腎臟發育是研究互相誘導(reciprocal induction)、間質-上皮轉化(MET)和分支形態發生(branching morphogenesis)的黃金系統。後腎由兩個胚胎來源——輸尿管芽(Wolffian duct 衍生)和後腎間質(中間中胚層衍生)——的持續雙向信號交互驅動。
GDNF-RET 軸的分支啟動
GDNF 由後腎間質分泌,結合輸尿管芽頂端的 RET 受體酪胺酸激酶(RTK)和共受體 GFRα1,啟動 PI3K/AKT 和 RAS/MAPK 通路驅動細胞增殖和化學趨向性遷移(Costantini & Shakya, 2006, Dev Cell)。
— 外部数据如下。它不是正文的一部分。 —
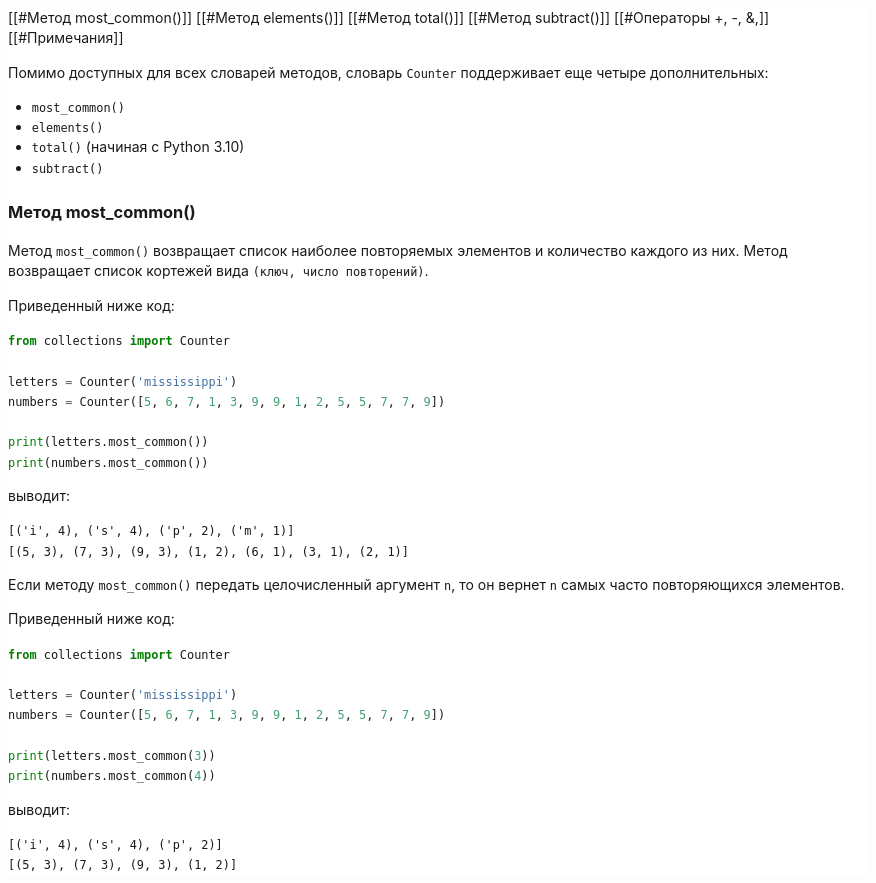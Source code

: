 [[#Метод most_common()]]
[[#Метод elements()]]
[[#Метод total()]]
[[#Метод subtract()]]
[[#Операторы +, -, &,]]
[[#Примечания]]


Помимо доступных для всех словарей методов, словарь `Counter` поддерживает еще четыре дополнительных:

- `most_common()`
- `elements()`
- `total()` (начиная с Python 3.10)
- `subtract()`

### Метод most_common()

Метод `most_common()` возвращает список наиболее повторяемых элементов и количество каждого из них. Метод возвращает список кортежей вида `(ключ, число повторений)`.

Приведенный ниже код:

```python
from collections import Counter

letters = Counter('mississippi')
numbers = Counter([5, 6, 7, 1, 3, 9, 9, 1, 2, 5, 5, 7, 7, 9])

print(letters.most_common())
print(numbers.most_common())
```

выводит:

```no-highlight
[('i', 4), ('s', 4), ('p', 2), ('m', 1)]
[(5, 3), (7, 3), (9, 3), (1, 2), (6, 1), (3, 1), (2, 1)]
```

Если методу `most_common()` передать целочисленный аргумент `n`, то он вернет `n` самых часто повторяющихся элементов.

Приведенный ниже код:

```python
from collections import Counter

letters = Counter('mississippi')
numbers = Counter([5, 6, 7, 1, 3, 9, 9, 1, 2, 5, 5, 7, 7, 9])

print(letters.most_common(3))
print(numbers.most_common(4))
```

выводит:

```no-highlight
[('i', 4), ('s', 4), ('p', 2)]
[(5, 3), (7, 3), (9, 3), (1, 2)]
```
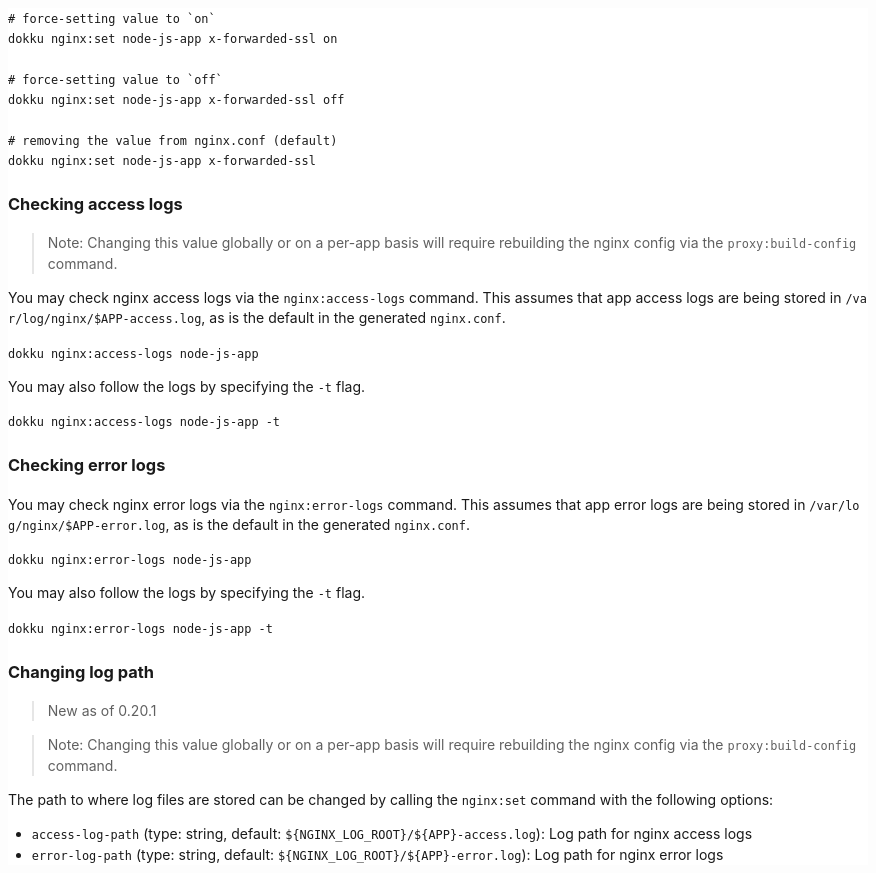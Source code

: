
 ```shell
# force-setting value to `on`
dokku nginx:set node-js-app x-forwarded-ssl on

# force-setting value to `off`
dokku nginx:set node-js-app x-forwarded-ssl off

# removing the value from nginx.conf (default)
dokku nginx:set node-js-app x-forwarded-ssl
```

### Checking access logs

> Note: Changing this value globally or on a per-app basis will require rebuilding the nginx config via the `proxy:build-config` command.

You may check nginx access logs via the `nginx:access-logs` command. This assumes that app access logs are being stored in `/var/log/nginx/$APP-access.log`, as is the default in the generated `nginx.conf`.

```shell
dokku nginx:access-logs node-js-app
```

You may also follow the logs by specifying the `-t` flag.

```shell
dokku nginx:access-logs node-js-app -t
```

### Checking error logs

You may check nginx error logs via the `nginx:error-logs` command. This assumes that app error logs are being stored in `/var/log/nginx/$APP-error.log`, as is the default in the generated `nginx.conf`.

```shell
dokku nginx:error-logs node-js-app
```

You may also follow the logs by specifying the `-t` flag.

```shell
dokku nginx:error-logs node-js-app -t
```

### Changing log path

> New as of 0.20.1

> Note: Changing this value globally or on a per-app basis will require rebuilding the nginx config via the `proxy:build-config` command.

The path to where log files are stored can be changed by calling the `nginx:set` command with the following options:

- `access-log-path` (type: string, default: `${NGINX_LOG_ROOT}/${APP}-access.log`): Log path for nginx access logs
- `error-log-path` (type: string, default: `${NGINX_LOG_ROOT}/${APP}-error.log`): Log path for nginx error logs
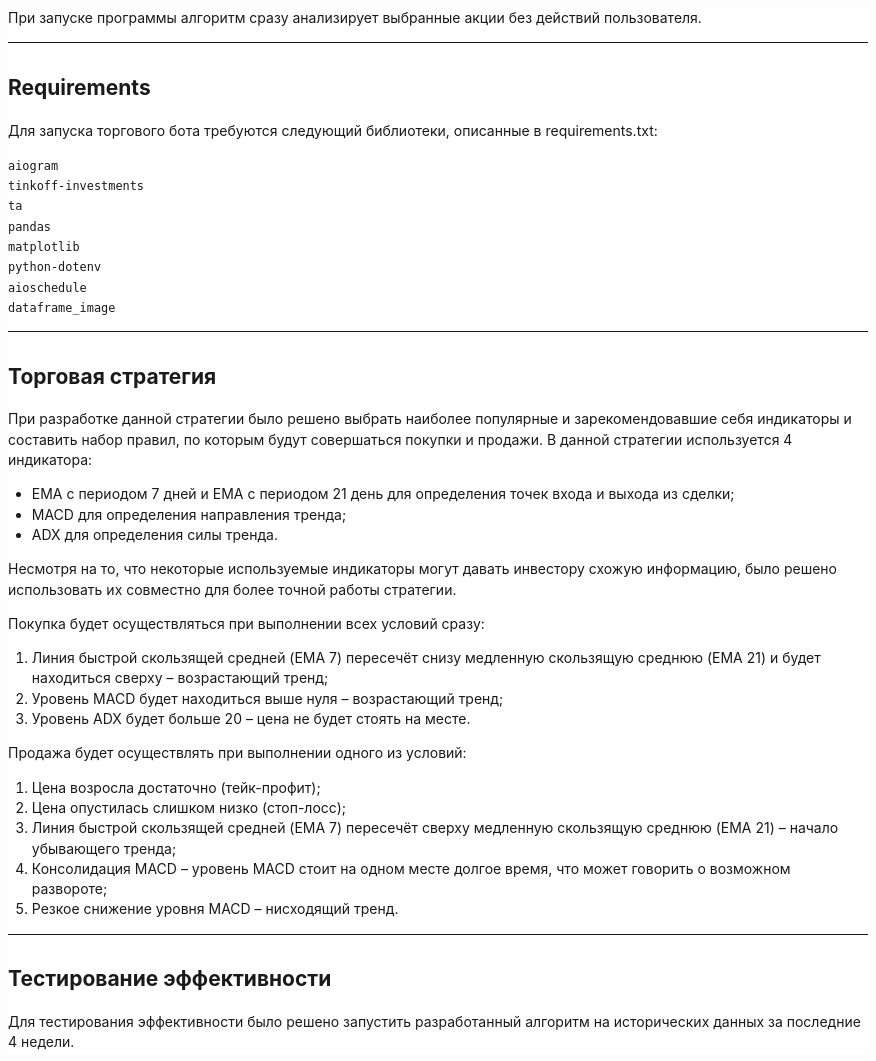 При запуске программы алгоритм сразу анализирует выбранные акции без действий пользователя.

---

## <a name="requirements">Requirements</a>

Для запуска торгового бота требуются следующий библиотеки, описанные в requirements.txt:

    aiogram
    tinkoff-investments
    ta
    pandas
    matplotlib
    python-dotenv
    aioschedule
    dataframe_image


---



## <a name="strategy">Торговая стратегия</a>

При разработке данной стратегии было решено выбрать наиболее популярные и зарекомендовавшие себя индикаторы и составить набор правил, по которым будут совершаться покупки и продажи. В данной стратегии используется 4 индикатора:

- EMA с периодом 7 дней и EMA с периодом 21 день для определения точек входа и выхода из сделки;
- MACD для определения направления тренда;
- ADX для определения силы тренда.

Несмотря на то, что некоторые используемые индикаторы могут давать инвестору схожую информацию, было решено использовать их совместно для более точной работы стратегии.
    
Покупка будет осуществляться при выполнении всех условий сразу:
1. Линия быстрой скользящей средней (EMA 7) пересечёт снизу медленную скользящую среднюю (EMA 21) и будет находиться сверху – возрастающий тренд;
2. Уровень MACD будет находиться выше нуля – возрастающий тренд;
3. Уровень ADX будет больше 20 – цена не будет стоять на месте.

Продажа будет осуществлять при выполнении одного из условий:
1. Цена возросла достаточно (тейк-профит);
2. Цена опустилась слишком низко (стоп-лосс);
3. Линия быстрой скользящей средней (EMA 7) пересечёт сверху медленную скользящую среднюю (EMA 21) – начало убывающего тренда;
4. Консолидация MACD – уровень MACD стоит на одном месте долгое время, что может говорить о возможном развороте;
5. Резкое снижение уровня MACD – нисходящий тренд.

---

## <a name="testing">Тестирование эффективности</a>

Для тестирования эффективности было решено запустить разработанный алгоритм на исторических данных за последние 4 недели.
GDNF 或 RET 的基因敲除導致雙側腎缺如(bilateral renal agenesis),確認了此軸作為腎發育必要啟動器的地位。
分支的精密調控依賴正負信號的平衡:(1)GDNF 提供正向趨化;(2)BMP4 在芽莖周圍抑制異位芽生長,其拮抗因子 Gremlin 在芽尖局部解除 BMP 抑制(Michos et al., 2007, Dev Cell);(3)Sprouty1(RTK 信號的負回饋調控子)限制 RET 信號過度活化——Spry1 敲除導致多餘的輸尿管芽和多囊腎(Basson et al., 2005, Dev Cell)。
Wnt 信號驅動的腎元誘導
輸尿管芽尖端分泌 Wnt9b,啟動 cap mesenchyme 中 canonical Wnt/β-catenin 通路→上調 Wnt4 自分泌迴路→驅動 MET(Carroll et al., 2005, Dev Cell)。Wnt4 敲除小鼠的間質無法上皮化,不形成腎小泡。MET 過程中,間質細胞上調上皮標記(CDH1、LHX1)、下調間質標記(SNAIL、VIM),重組細胞骨架建立頂-基極性。
FGF8/FGF9 與 Wnt 協同作用維持 Six2+ 祖細胞的增殖和自我更新。Six2 敲除導致所有祖細胞同時分化→腎元數極度減少→嚴重腎發育不良(Self et al., 2006, Dev Cell)。Six2 與 canonical Wnt 信號之間存在微妙的拮抗平衡——Six2 在祖細胞中抑制 β-catenin 對分化基因的轉錄活化,維持祖細胞的「預備但未啟動」狀態。
腎元的節段化與極化
S-shaped body 沿其長軸分化為三個節段,由不同轉錄因子控制:(1)近端(與血管接觸端)→WT1 + VEGFA → 招募內皮細胞形成腎絲球毛細血管;(2)中段→近曲小管(Notch2 依賴的命運決定);(3)遠端→遠曲小管(連接至集尿管)。Notch2 敲除導致近曲小管缺失而遠曲小管保留(Cheng et al., 2007, Development),證明 Notch 在節段命運決定中的關鍵角色。
腎絲球的分子建構
腎絲球由三層濾過屏障構成:有孔內皮細胞、腎絲球基底膜(GBM)和足細胞(podocytes)。足細胞之間的裂隙膈膜(slit diaphragm)含 Nephrin(NPHS1)和 Podocin(NPHS2)——NPHS1 基因突變導致芬蘭型先天性腎病症候群(Kestila et al., 1998, Mol Cell)。足細胞分泌 VEGFA 維持有孔內皮表型;內皮細胞分泌 PDGF-B 招募間質細胞形成腎絲球系膜。
腎臟類器官的前沿
Takasato 和 Little 團隊(2015, Nature)將人類 iPSC 依序用 CHIR99021(Wnt 活化)+ FGF9 分化為後腎命運,再自組裝為含腎元結構的腎臟類器官。這些類器官含腎絲球、近/遠曲小管,但缺乏成熟的集尿管分支和血管化——目前的挑戰是通過生物反應器流體剪力和血管內皮共培養促進成熟。腎臟類器官已用於藥物腎毒性篩選和囊性腎病建模(Freedman et al., 2015, Nat Commun)。
Brenner 假說與 DOHaD
低腎元數量(<60 萬/腎)與成人高血壓和 CKD 風險增加相關(Brenner et al., 1988, Am J Hypertens)。宮內營養不良、早產和低出生體重通過縮短 Six2+ 祖細胞池的存續時間減少腎元數——此為「發育起源的健康與疾病」(DOHaD)在腎臟學的經典案例。